Furthermore, a moderate improvement is found in the thermocline feedback term from the CMIP5 models, although the majority of the CMIP5 models analyzed in this study still underestimate the zonal advective and the thermocline feedback, and thermodynamic damping terms with respect to the observed, a bias persisted from CMIP3 to CMIP5 models. The underestimated positive feedback and damping terms offset each other and cause the MEM of the total BJ index to be close to the observed one. The error cancellation in the CMIP5 appears to be greater, and also contribute to the reduced diversity of ENSO stability in CMIP5 models.
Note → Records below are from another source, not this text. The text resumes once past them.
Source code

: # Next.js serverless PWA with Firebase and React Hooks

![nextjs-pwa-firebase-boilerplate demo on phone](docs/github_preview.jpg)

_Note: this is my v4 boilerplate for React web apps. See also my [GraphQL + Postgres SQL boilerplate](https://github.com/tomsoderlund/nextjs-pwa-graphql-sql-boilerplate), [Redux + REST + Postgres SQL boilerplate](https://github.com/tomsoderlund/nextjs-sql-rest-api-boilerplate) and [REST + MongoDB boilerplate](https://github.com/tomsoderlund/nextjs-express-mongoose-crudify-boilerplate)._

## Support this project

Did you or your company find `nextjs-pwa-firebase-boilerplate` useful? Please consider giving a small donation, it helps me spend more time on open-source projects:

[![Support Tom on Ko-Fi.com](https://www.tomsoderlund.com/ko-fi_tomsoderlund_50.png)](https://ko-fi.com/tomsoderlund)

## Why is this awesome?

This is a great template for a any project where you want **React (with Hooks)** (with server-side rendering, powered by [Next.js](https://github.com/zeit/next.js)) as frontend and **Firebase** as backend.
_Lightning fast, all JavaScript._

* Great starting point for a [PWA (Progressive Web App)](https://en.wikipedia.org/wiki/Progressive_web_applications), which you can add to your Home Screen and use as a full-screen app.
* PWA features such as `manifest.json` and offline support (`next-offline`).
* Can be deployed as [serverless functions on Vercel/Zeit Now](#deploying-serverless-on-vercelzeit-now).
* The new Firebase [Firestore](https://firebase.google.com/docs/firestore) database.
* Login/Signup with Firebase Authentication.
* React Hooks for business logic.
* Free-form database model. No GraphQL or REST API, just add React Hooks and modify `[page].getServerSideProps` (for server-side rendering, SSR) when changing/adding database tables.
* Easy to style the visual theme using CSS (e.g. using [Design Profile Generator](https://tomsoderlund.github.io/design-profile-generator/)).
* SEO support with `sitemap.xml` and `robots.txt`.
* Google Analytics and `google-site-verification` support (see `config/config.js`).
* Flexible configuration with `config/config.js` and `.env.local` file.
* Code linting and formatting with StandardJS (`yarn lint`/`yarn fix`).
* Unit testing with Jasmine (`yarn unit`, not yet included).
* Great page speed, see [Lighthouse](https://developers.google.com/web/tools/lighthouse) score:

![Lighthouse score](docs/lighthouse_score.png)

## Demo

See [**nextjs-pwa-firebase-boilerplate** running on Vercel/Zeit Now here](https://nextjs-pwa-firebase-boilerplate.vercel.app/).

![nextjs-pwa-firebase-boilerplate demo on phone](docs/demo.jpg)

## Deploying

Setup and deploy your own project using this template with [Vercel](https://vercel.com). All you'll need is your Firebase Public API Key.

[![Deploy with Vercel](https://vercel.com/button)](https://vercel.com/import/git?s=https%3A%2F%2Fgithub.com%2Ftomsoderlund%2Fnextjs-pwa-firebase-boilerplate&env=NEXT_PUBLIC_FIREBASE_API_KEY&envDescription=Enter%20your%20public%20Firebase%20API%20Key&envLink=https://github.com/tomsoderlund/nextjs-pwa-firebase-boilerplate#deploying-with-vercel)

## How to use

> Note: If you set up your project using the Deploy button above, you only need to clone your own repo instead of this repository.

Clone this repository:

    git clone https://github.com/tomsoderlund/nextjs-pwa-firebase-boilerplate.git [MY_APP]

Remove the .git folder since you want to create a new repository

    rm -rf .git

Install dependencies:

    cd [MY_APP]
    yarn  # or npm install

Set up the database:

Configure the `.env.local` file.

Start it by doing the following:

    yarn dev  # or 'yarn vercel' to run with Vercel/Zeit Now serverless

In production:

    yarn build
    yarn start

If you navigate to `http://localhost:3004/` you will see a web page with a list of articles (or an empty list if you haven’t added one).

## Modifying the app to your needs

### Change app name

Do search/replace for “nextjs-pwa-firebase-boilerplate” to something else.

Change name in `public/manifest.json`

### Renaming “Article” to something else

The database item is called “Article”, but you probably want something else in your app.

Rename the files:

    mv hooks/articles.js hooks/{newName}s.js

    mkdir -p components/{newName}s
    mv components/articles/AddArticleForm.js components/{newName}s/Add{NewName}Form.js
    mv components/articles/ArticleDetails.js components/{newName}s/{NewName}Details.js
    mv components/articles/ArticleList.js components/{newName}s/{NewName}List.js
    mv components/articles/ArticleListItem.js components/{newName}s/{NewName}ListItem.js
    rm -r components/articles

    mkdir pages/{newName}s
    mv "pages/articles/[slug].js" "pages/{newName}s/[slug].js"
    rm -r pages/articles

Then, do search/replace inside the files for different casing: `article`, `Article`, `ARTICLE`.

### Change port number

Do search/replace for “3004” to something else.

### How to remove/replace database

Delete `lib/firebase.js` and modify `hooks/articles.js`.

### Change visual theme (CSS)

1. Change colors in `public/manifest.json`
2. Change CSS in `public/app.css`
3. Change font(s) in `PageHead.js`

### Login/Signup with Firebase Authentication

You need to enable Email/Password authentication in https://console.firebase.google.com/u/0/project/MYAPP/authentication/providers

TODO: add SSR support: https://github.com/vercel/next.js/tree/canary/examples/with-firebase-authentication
This study also attempted to give some suggestions for improving the two dominant positive feedback terms and the thermodynamic damping term that are underestimated by coupled models. Particularly, the mean surface-to-subsurface ocean temperatures are too low, making the simulated mean vertical ocean stratification weaker than the observed. This weaker vertical ocean stratification, in turn, affects the intensity of the response of the equatorial thermocline-slope and the response of the zonal currents to wind forcing that controls the strength of the thermocline feedback and zonal advective feedback, respectively.

How can the mean vertical ocean thermal stratification affect the intensity of the two response sensitivity coefficients? A stronger vertical ocean stratification in the upper ocean may cause wind stress-forced momentum to be confined in a shallower oceanic mixed layer, leading to an increase in the response sensitivity of zonal currents to wind stress. Also, the vertical ocean stratification may affect diffusion of ocean temperatures around the thermocline which is likely to influence the intensity of the thermocline response to a wind forcing. If that is the case, a diffusive thermocline, which is also one of systematic bias in coupled models, may be a possible reason for a simulated weak thermocline feedback. Extensive sensitivity experiments with numerical models may be needed to reveal conclusively why the response sensitivity increases with a stronger stratification.